Corporate and public sector Australia, it’s time to wake up! The benefits of using social media in a business setting are many and well researched, yet you seem not to have realised. You are falling behind your overseas counterparts and you are experiencing a brain drain the likes of which you have never seen before.

As evangelists like me and Lee encounter resistance to these ideas, sometimes it certainly feels like were smacking our foreheads against a brick wall.

With a small effort of investigation, we gather and can see the benefits to communication through the use corporate social media, we can identify and highlight the research, we can talk to what seem to be the decision makers. Yet nothing happens.

Yes there are isolated highlights where corporate social media is proving a success for Australian companies. But that’s the very point, isn’t it? It’s isolated. It’s yet to approach the left-side upswing on the bell curve in terms of penetration. Example after example and study after study highlight the benefits to communication, knowledge sharing, attraction, retention, motivation and engagement. You’d think this ought to be bleeding obvious.

There are so many things that can be done simply and with very low risk, kept inside the wall. Here are a few quick examples:

  • allow a couple of projects to try project blogging inside the wall as a way to keep track and publicise how the project is going. Let everyone who might be interested know so they can take part too;
  • use a wiki as a knowledge and planning repository for a project (either hosted or installed - hosted is easy and secure if you choose well).
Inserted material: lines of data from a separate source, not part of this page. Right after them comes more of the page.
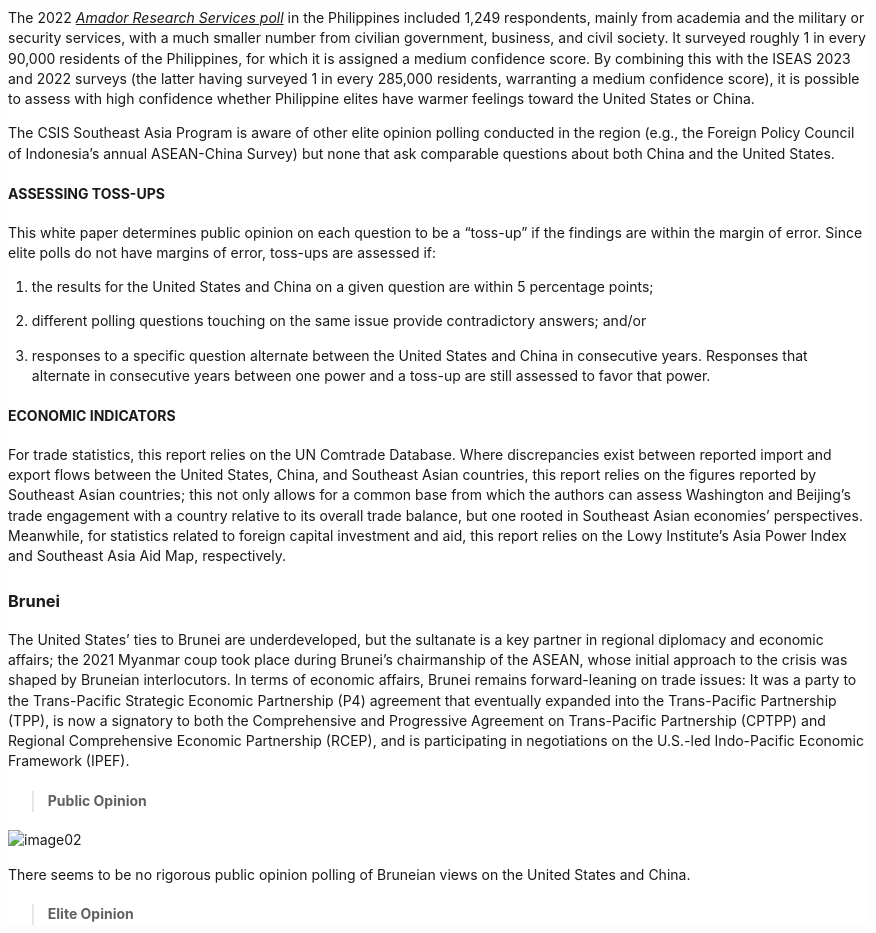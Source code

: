 The 2022 [_Amador Research Services poll_](https://www.amadorresearchservices.com/publications/national-security-survey-2022%3A-results-%26-findings) in the Philippines included 1,249 respondents, mainly from academia and the military or security services, with a much smaller number from civilian government, business, and civil society. It surveyed roughly 1 in every 90,000 residents of the Philippines, for which it is assigned a medium confidence score. By combining this with the ISEAS 2023 and 2022 surveys (the latter having surveyed 1 in every 285,000 residents, warranting a medium confidence score), it is possible to assess with high confidence whether Philippine elites have warmer feelings toward the United States or China.

The CSIS Southeast Asia Program is aware of other elite opinion polling conducted in the region (e.g., the Foreign Policy Council of Indonesia’s annual ASEAN-China Survey) but none that ask comparable questions about both China and the United States.

#### ASSESSING TOSS-UPS

This white paper determines public opinion on each question to be a “toss-up” if the findings are within the margin of error. Since elite polls do not have margins of error, toss-ups are assessed if:

1. the results for the United States and China on a given question are within 5 percentage points;

2. different polling questions touching on the same issue provide contradictory answers; and/or

3. responses to a specific question alternate between the United States and China in consecutive years. Responses that alternate in consecutive years between one power and a toss-up are still assessed to favor that power.

#### ECONOMIC INDICATORS

For trade statistics, this report relies on the UN Comtrade Database. Where discrepancies exist between reported import and export flows between the United States, China, and Southeast Asian countries, this report relies on the figures reported by Southeast Asian countries; this not only allows for a common base from which the authors can assess Washington and Beijing’s trade engagement with a country relative to its overall trade balance, but one rooted in Southeast Asian economies’ perspectives. Meanwhile, for statistics related to foreign capital investment and aid, this report relies on the Lowy Institute’s Asia Power Index and Southeast Asia Aid Map, respectively.


### Brunei

The United States’ ties to Brunei are underdeveloped, but the sultanate is a key partner in regional diplomacy and economic affairs; the 2021 Myanmar coup took place during Brunei’s chairmanship of the ASEAN, whose initial approach to the crisis was shaped by Bruneian interlocutors. In terms of economic affairs, Brunei remains forward-leaning on trade issues: It was a party to the Trans-Pacific Strategic Economic Partnership (P4) agreement that eventually expanded into the Trans-Pacific Partnership (TPP), is now a signatory to both the Comprehensive and Progressive Agreement on Trans-Pacific Partnership (CPTPP) and Regional Comprehensive Economic Partnership (RCEP), and is participating in negotiations on the U.S.-led Indo-Pacific Economic Framework (IPEF).

> #### Public Opinion

![image02](https://i.imgur.com/g0qwJXW.png)

There seems to be no rigorous public opinion polling of Bruneian views on the United States and China.

> #### Elite Opinion
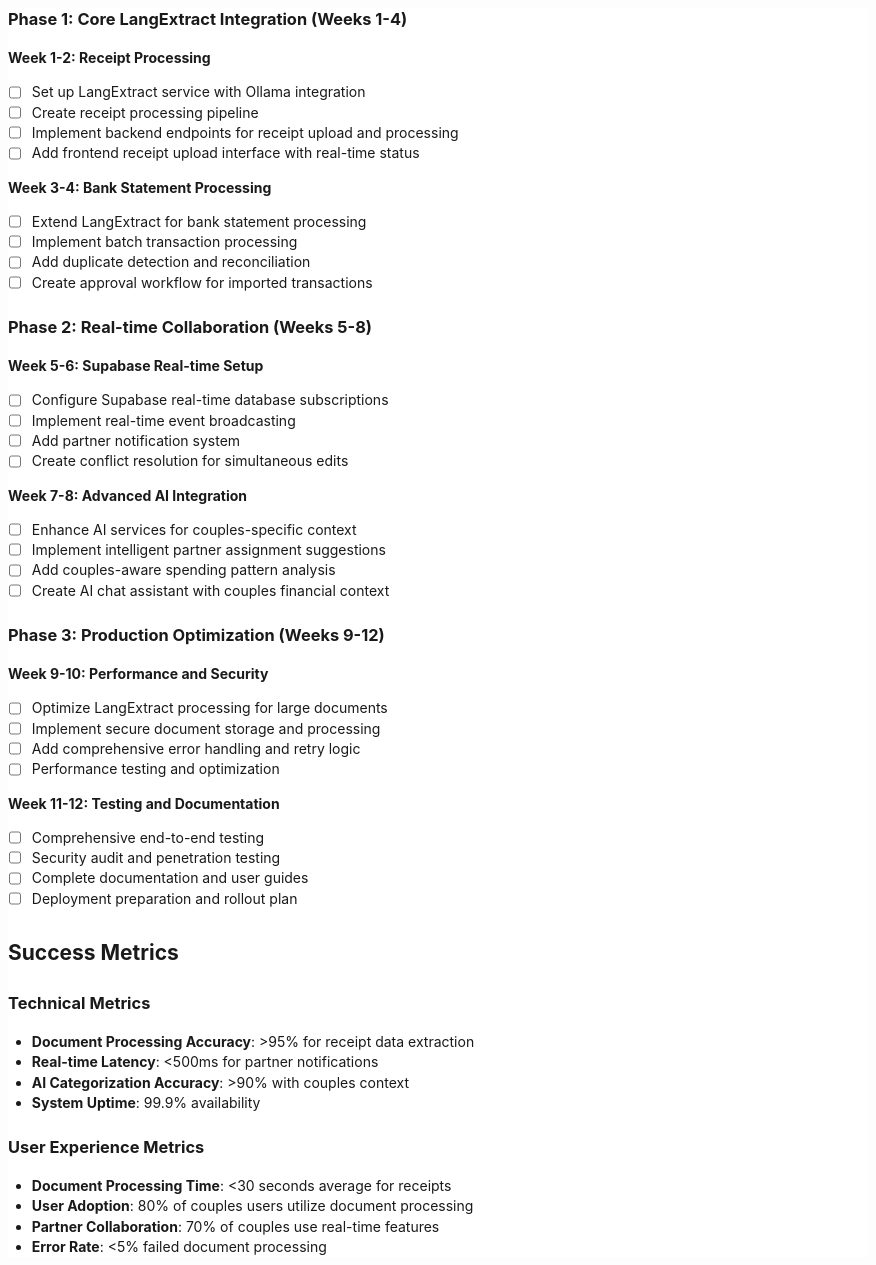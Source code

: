 ### Phase 1: Core LangExtract Integration (Weeks 1-4)

**Week 1-2: Receipt Processing**
- [ ] Set up LangExtract service with Ollama integration
- [ ] Create receipt processing pipeline
- [ ] Implement backend endpoints for receipt upload and processing
- [ ] Add frontend receipt upload interface with real-time status

**Week 3-4: Bank Statement Processing**
- [ ] Extend LangExtract for bank statement processing
- [ ] Implement batch transaction processing
- [ ] Add duplicate detection and reconciliation
- [ ] Create approval workflow for imported transactions

### Phase 2: Real-time Collaboration (Weeks 5-8)

**Week 5-6: Supabase Real-time Setup**
- [ ] Configure Supabase real-time database subscriptions
- [ ] Implement real-time event broadcasting
- [ ] Add partner notification system
- [ ] Create conflict resolution for simultaneous edits

**Week 7-8: Advanced AI Integration**
- [ ] Enhance AI services for couples-specific context
- [ ] Implement intelligent partner assignment suggestions
- [ ] Add couples-aware spending pattern analysis
- [ ] Create AI chat assistant with couples financial context

### Phase 3: Production Optimization (Weeks 9-12)

**Week 9-10: Performance and Security**
- [ ] Optimize LangExtract processing for large documents
- [ ] Implement secure document storage and processing
- [ ] Add comprehensive error handling and retry logic
- [ ] Performance testing and optimization

**Week 11-12: Testing and Documentation**
- [ ] Comprehensive end-to-end testing
- [ ] Security audit and penetration testing
- [ ] Complete documentation and user guides
- [ ] Deployment preparation and rollout plan

## Success Metrics

### Technical Metrics
- **Document Processing Accuracy**: >95% for receipt data extraction
- **Real-time Latency**: <500ms for partner notifications
- **AI Categorization Accuracy**: >90% with couples context
- **System Uptime**: 99.9% availability

### User Experience Metrics
- **Document Processing Time**: <30 seconds average for receipts
- **User Adoption**: 80% of couples users utilize document processing
- **Partner Collaboration**: 70% of couples use real-time features
- **Error Rate**: <5% failed document processing
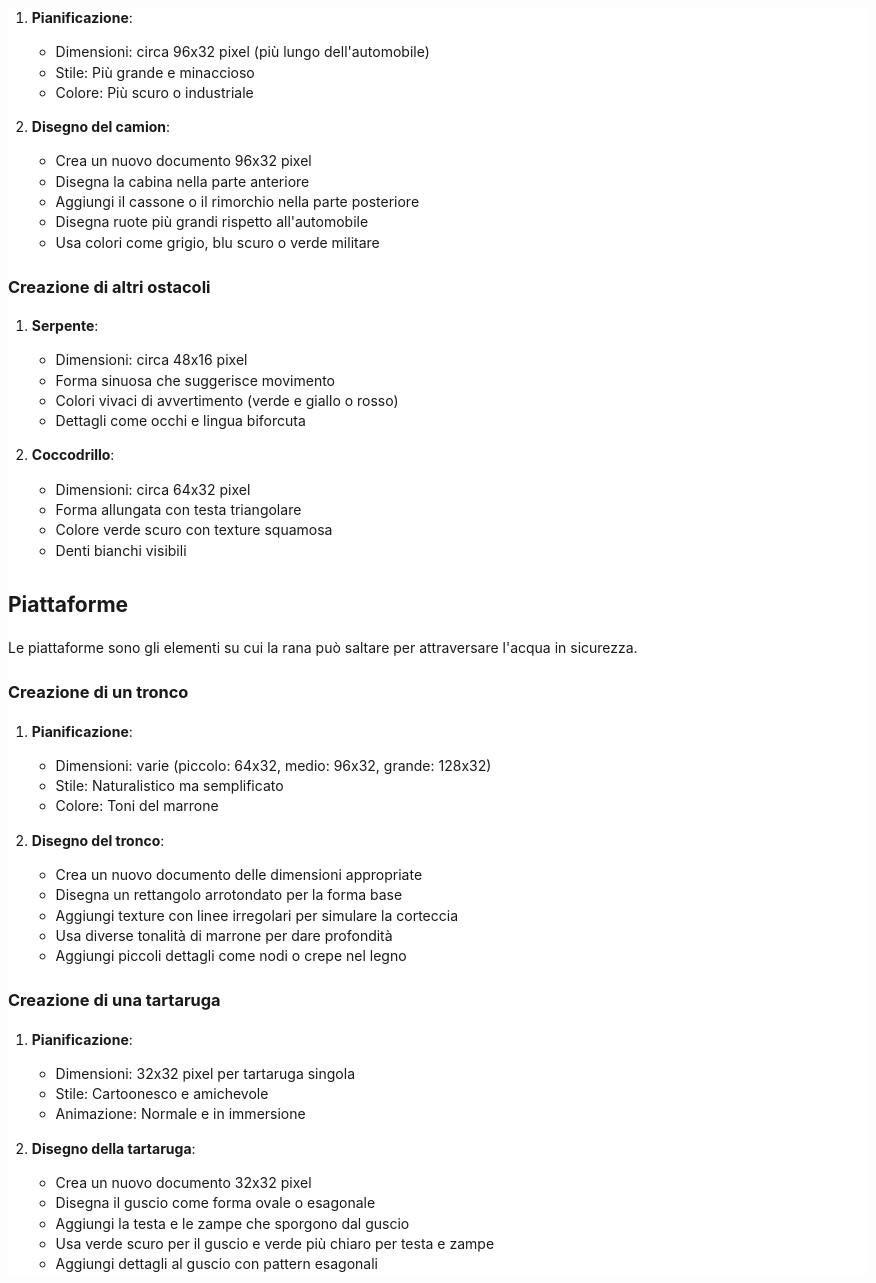 1. **Pianificazione**:
   - Dimensioni: circa 96x32 pixel (più lungo dell'automobile)
   - Stile: Più grande e minaccioso
   - Colore: Più scuro o industriale

2. **Disegno del camion**:
   - Crea un nuovo documento 96x32 pixel
   - Disegna la cabina nella parte anteriore
   - Aggiungi il cassone o il rimorchio nella parte posteriore
   - Disegna ruote più grandi rispetto all'automobile
   - Usa colori come grigio, blu scuro o verde militare

### Creazione di altri ostacoli

1. **Serpente**:
   - Dimensioni: circa 48x16 pixel
   - Forma sinuosa che suggerisce movimento
   - Colori vivaci di avvertimento (verde e giallo o rosso)
   - Dettagli come occhi e lingua biforcuta

2. **Coccodrillo**:
   - Dimensioni: circa 64x32 pixel
   - Forma allungata con testa triangolare
   - Colore verde scuro con texture squamosa
   - Denti bianchi visibili

## Piattaforme

Le piattaforme sono gli elementi su cui la rana può saltare per attraversare l'acqua in sicurezza.

### Creazione di un tronco

1. **Pianificazione**:
   - Dimensioni: varie (piccolo: 64x32, medio: 96x32, grande: 128x32)
   - Stile: Naturalistico ma semplificato
   - Colore: Toni del marrone

2. **Disegno del tronco**:
   - Crea un nuovo documento delle dimensioni appropriate
   - Disegna un rettangolo arrotondato per la forma base
   - Aggiungi texture con linee irregolari per simulare la corteccia
   - Usa diverse tonalità di marrone per dare profondità
   - Aggiungi piccoli dettagli come nodi o crepe nel legno

### Creazione di una tartaruga

1. **Pianificazione**:
   - Dimensioni: 32x32 pixel per tartaruga singola
   - Stile: Cartoonesco e amichevole
   - Animazione: Normale e in immersione

2. **Disegno della tartaruga**:
   - Crea un nuovo documento 32x32 pixel
   - Disegna il guscio come forma ovale o esagonale
   - Aggiungi la testa e le zampe che sporgono dal guscio
   - Usa verde scuro per il guscio e verde più chiaro per testa e zampe
   - Aggiungi dettagli al guscio con pattern esagonali
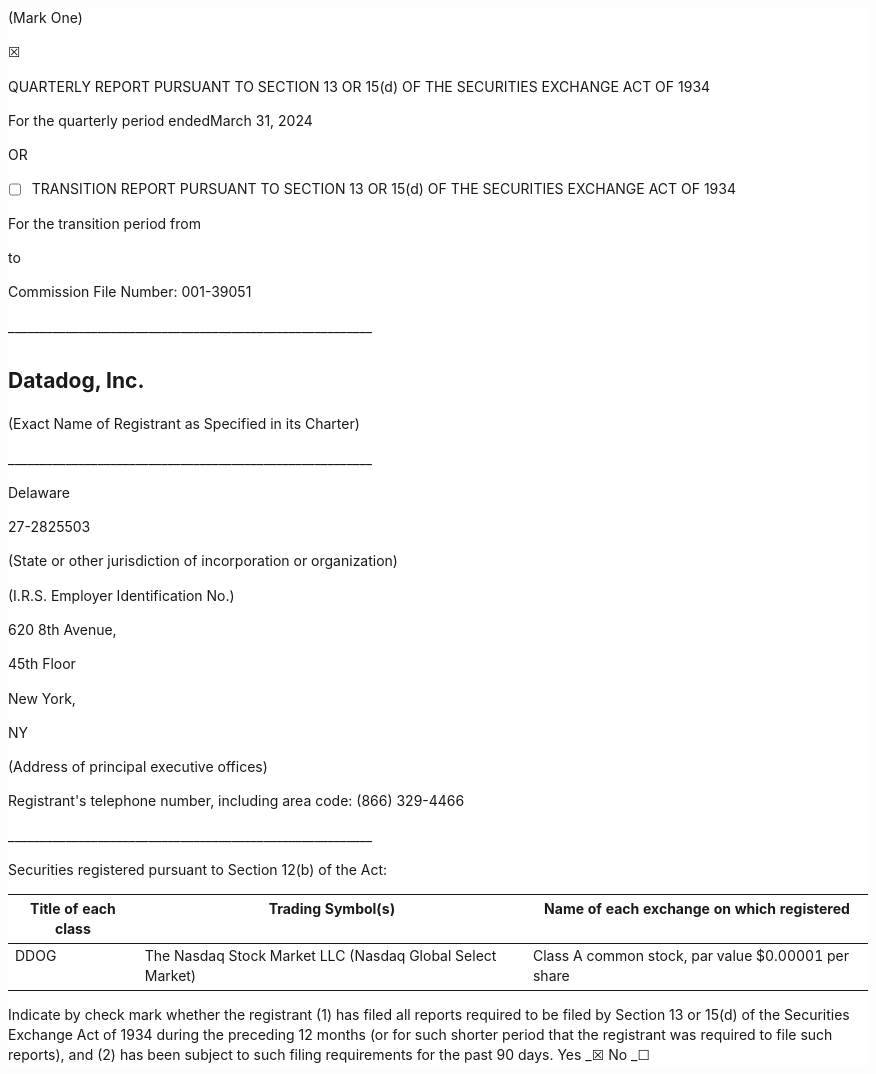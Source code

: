 (Mark One)

☒

QUARTERLY REPORT PURSUANT TO SECTION 13 OR 15(d) OF THE SECURITIES EXCHANGE ACT OF 1934

For the quarterly period endedMarch 31, 2024

OR

- ☐ TRANSITION REPORT PURSUANT TO SECTION 13 OR 15(d) OF THE SECURITIES EXCHANGE ACT OF 1934

For the transition period from

to

Commission File Number: 001-39051

\_\_\_\_\_\_\_\_\_\_\_\_\_\_\_\_\_\_\_\_\_\_\_\_\_\_\_\_\_\_\_\_\_\_\_\_\_\_\_\_\_\_\_\_\_\_\_\_\_\_\_\_\_\_\_\_\_

## Datadog, Inc.

(Exact Name of Registrant as Specified in its Charter)

\_\_\_\_\_\_\_\_\_\_\_\_\_\_\_\_\_\_\_\_\_\_\_\_\_\_\_\_\_\_\_\_\_\_\_\_\_\_\_\_\_\_\_\_\_\_\_\_\_\_\_\_\_\_\_\_\_

Delaware

27-2825503

(State or other jurisdiction of incorporation or organization)

(I.R.S. Employer Identification No.)

620 8th Avenue,

45th Floor

New York,

NY

(Address of principal executive offices)

Registrant's telephone number, including area code: (866) 329-4466

\_\_\_\_\_\_\_\_\_\_\_\_\_\_\_\_\_\_\_\_\_\_\_\_\_\_\_\_\_\_\_\_\_\_\_\_\_\_\_\_\_\_\_\_\_\_\_\_\_\_\_\_\_\_\_\_\_

Securities registered pursuant to Section 12(b) of the Act:

| Title of each class   | Trading Symbol(s)                                         | Name of each exchange on which registered          |
|-----------------------|-----------------------------------------------------------|----------------------------------------------------|
| DDOG                  | The Nasdaq Stock Market LLC (Nasdaq Global Select Market) | Class A common stock, par value $0.00001 per share |

Indicate by check mark whether the registrant (1) has filed all reports required to be filed by Section 13 or 15(d) of the Securities Exchange Act of 1934 during the preceding 12 months (or for such shorter period that the registrant was required to file such reports), and (2) has been subject to such filing requirements for the past 90 days. Yes $\_{☒}$ No $\_{☐}$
Let other projects know so they can watch and see whether this might work for them;
  • try some inside the wall corporate blogging. It doesn’t matter who or what it’s about, it just matters that they blog. Marketers, techies, sales, the cafeteria, whoever;
  • get brave and use GetSatisfaction for some (or all) or your customer service online. With responsive and timely action, you will build significant social capital by opening up your suport channel to scrutiny.

These are small, low-barrier-to-entry steps that you could try before really getting your feet wet on a major social media strategy for your organisation.

My friend, Matthew Hodgson, who I regard as a serious expert on KM and social media, posted this week discussing the public sector’s failings around communication. His thoughts are worth reading.

Taken from a strategic viewpoint, I can only conclude that management in Australian business and the public sector fails to see communication as a key issue and consequently fails to treat communications issues with the seriousness they deserve. The fact is, communication is everything. Without communication, your staff have no idea what they should be doing. They have no context for their work, and are thus disengaged. Your ability to attract, motivate and retain good people is limited. And, possibly worst of all, your ability to connect with, engage and motivate your community - whether they be clients, customers, stakeholders or the public - is severely limited.

Australia, it’s time to drastically revise your corporate communications strategy and delivery.